■ Task prompt: Return the data exactly, without pictures.

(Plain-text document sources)
▼▼▼

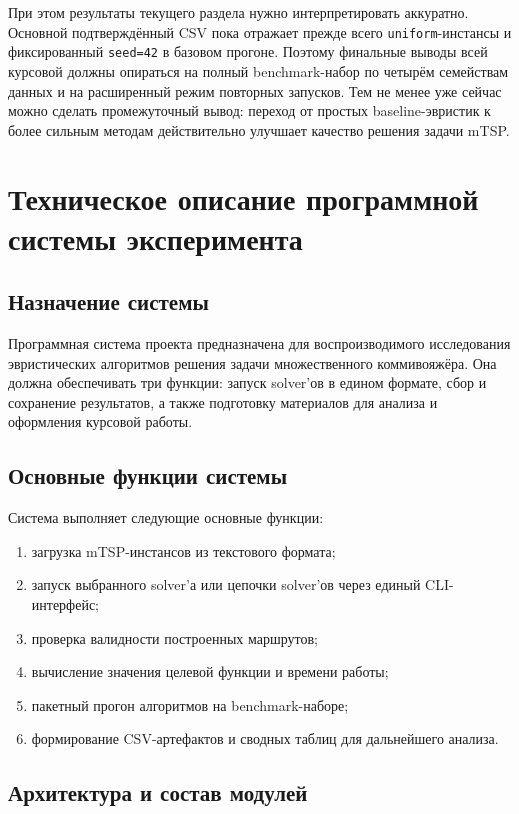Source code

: \documentclass[a4paper,12pt]{article}
\begin{document}
При этом результаты текущего раздела нужно интерпретировать аккуратно. Основной подтверждённый CSV пока отражает прежде всего \texttt{uniform}-инстансы и фиксированный \texttt{seed=42} в базовом прогоне. Поэтому финальные выводы всей курсовой должны опираться на полный benchmark-набор по четырём семействам данных и на расширенный режим повторных запусков. Тем не менее уже сейчас можно сделать промежуточный вывод: переход от простых baseline-эвристик к более сильным методам действительно улучшает качество решения задачи mTSP.

\section{Техническое описание программной системы эксперимента}

\subsection{Назначение системы}

Программная система проекта предназначена для воспроизводимого исследования эвристических алгоритмов решения задачи множественного коммивояжёра. Она должна обеспечивать три функции: запуск solver'ов в едином формате, сбор и сохранение результатов, а также подготовку материалов для анализа и оформления курсовой работы.

\subsection{Основные функции системы}

Система выполняет следующие основные функции:
\begin{enumerate}[label=\arabic*.]
  \item загрузка mTSP-инстансов из текстового формата;
  \item запуск выбранного solver'а или цепочки solver'ов через единый CLI-интерфейс;
  \item проверка валидности построенных маршрутов;
  \item вычисление значения целевой функции и времени работы;
  \item пакетный прогон алгоритмов на benchmark-наборе;
  \item формирование CSV-артефактов и сводных таблиц для дальнейшего анализа.
\end{enumerate}

\subsection{Архитектура и состав модулей}
\end{document}
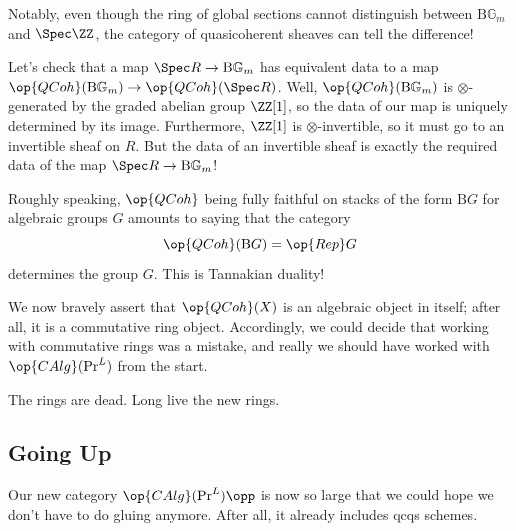 \documentclass[../notes.tex]{subfiles}
\begin{document}
Notably, even though the ring of global sections cannot distinguish between $\mathrm B\mathbb G_m$ and $\Spec\ZZ$, the category of quasicoherent sheaves can tell the difference!
\begin{remark}
	Let's check that a map $\Spec R\to\mathrm B\mathbb G_m$ has equivalent data to a map $\op{QCoh}(\mathrm B\mathbb G_m)\to\op{QCoh}(\Spec R)$. Well, $\op{QCoh}(\mathrm B\mathbb G_m)$ is $\otimes$-generated by the graded abelian group $\ZZ[1]$, so the data of our map is uniquely determined by its image. Furthermore, $\ZZ[1]$ is $\otimes$-invertible, so it must go to an invertible sheaf on $R$. But the data of an invertible sheaf is exactly the required data of the map $\Spec R\to\mathrm B\mathbb G_m$!
\end{remark}
\begin{remark}
	Roughly speaking, $\op{QCoh}$ being fully faithful on stacks of the form $\mathrm BG$ for algebraic groups $G$ amounts to saying that the category
	\[\op{QCoh}(\mathrm BG)=\op{Rep}G\]
	determines the group $G$. This is Tannakian duality!
\end{remark}
We now bravely assert that $\op{QCoh}(X)$ is an algebraic object in itself; after all, it is a commutative ring object. Accordingly, we could decide that working with commutative rings was a mistake, and really we should have worked with $\op{CAlg}(\mathrm{Pr}^L)$ from the start.
\begin{remark}[Schlank]
	The rings are dead. Long live the new rings.
\end{remark}

\subsection{Going Up}
Our new category $\op{CAlg}(\mathrm{Pr}^L)\opp$ is now so large that we could hope we don't have to do gluing anymore. After all, it already includes qcqs schemes.
\end{document}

▲▲▲

■ Finished exercise:
Source code

: \documentclass[a4paper,12pt]{article}
\begin{document}
При этом результаты текущего раздела нужно интерпретировать аккуратно. Основной подтверждённый CSV пока отражает прежде всего \texttt{uniform}-инстансы и фиксированный \texttt{seed=42} в базовом прогоне. Поэтому финальные выводы всей курсовой должны опираться на полный benchmark-набор по четырём семействам данных и на расширенный режим повторных запусков. Тем не менее уже сейчас можно сделать промежуточный вывод: переход от простых baseline-эвристик к более сильным методам действительно улучшает качество решения задачи mTSP.

\section{Техническое описание программной системы эксперимента}

\subsection{Назначение системы}

Программная система проекта предназначена для воспроизводимого исследования эвристических алгоритмов решения задачи множественного коммивояжёра. Она должна обеспечивать три функции: запуск solver'ов в едином формате, сбор и сохранение результатов, а также подготовку материалов для анализа и оформления курсовой работы.

\subsection{Основные функции системы}

Система выполняет следующие основные функции:
\begin{enumerate}[label=\arabic*.]
  \item загрузка mTSP-инстансов из текстового формата;
  \item запуск выбранного solver'а или цепочки solver'ов через единый CLI-интерфейс;
  \item проверка валидности построенных маршрутов;
  \item вычисление значения целевой функции и времени работы;
  \item пакетный прогон алгоритмов на benchmark-наборе;
  \item формирование CSV-артефактов и сводных таблиц для дальнейшего анализа.
\end{enumerate}

\subsection{Архитектура и состав модулей}
\end{document}
 \documentclass[../notes.tex]{subfiles}
\begin{document}
Notably, even though the ring of global sections cannot distinguish between $\mathrm B\mathbb G_m$ and $\Spec\ZZ$, the category of quasicoherent sheaves can tell the difference!
\begin{remark}
	Let's check that a map $\Spec R\to\mathrm B\mathbb G_m$ has equivalent data to a map $\op{QCoh}(\mathrm B\mathbb G_m)\to\op{QCoh}(\Spec R)$. Well, $\op{QCoh}(\mathrm B\mathbb G_m)$ is $\otimes$-generated by the graded abelian group $\ZZ[1]$, so the data of our map is uniquely determined by its image. Furthermore, $\ZZ[1]$ is $\otimes$-invertible, so it must go to an invertible sheaf on $R$. But the data of an invertible sheaf is exactly the required data of the map $\Spec R\to\mathrm B\mathbb G_m$!
\end{remark}
\begin{remark}
	Roughly speaking, $\op{QCoh}$ being fully faithful on stacks of the form $\mathrm BG$ for algebraic groups $G$ amounts to saying that the category
	\[\op{QCoh}(\mathrm BG)=\op{Rep}G\]
	determines the group $G$. This is Tannakian duality!
\end{remark}
We now bravely assert that $\op{QCoh}(X)$ is an algebraic object in itself; after all, it is a commutative ring object. Accordingly, we could decide that working with commutative rings was a mistake, and really we should have worked with $\op{CAlg}(\mathrm{Pr}^L)$ from the start.
\begin{remark}[Schlank]
	The rings are dead. Long live the new rings.
\end{remark}

\subsection{Going Up}
Our new category $\op{CAlg}(\mathrm{Pr}^L)\opp$ is now so large that we could hope we don't have to do gluing anymore. After all, it already includes qcqs schemes.
\end{document}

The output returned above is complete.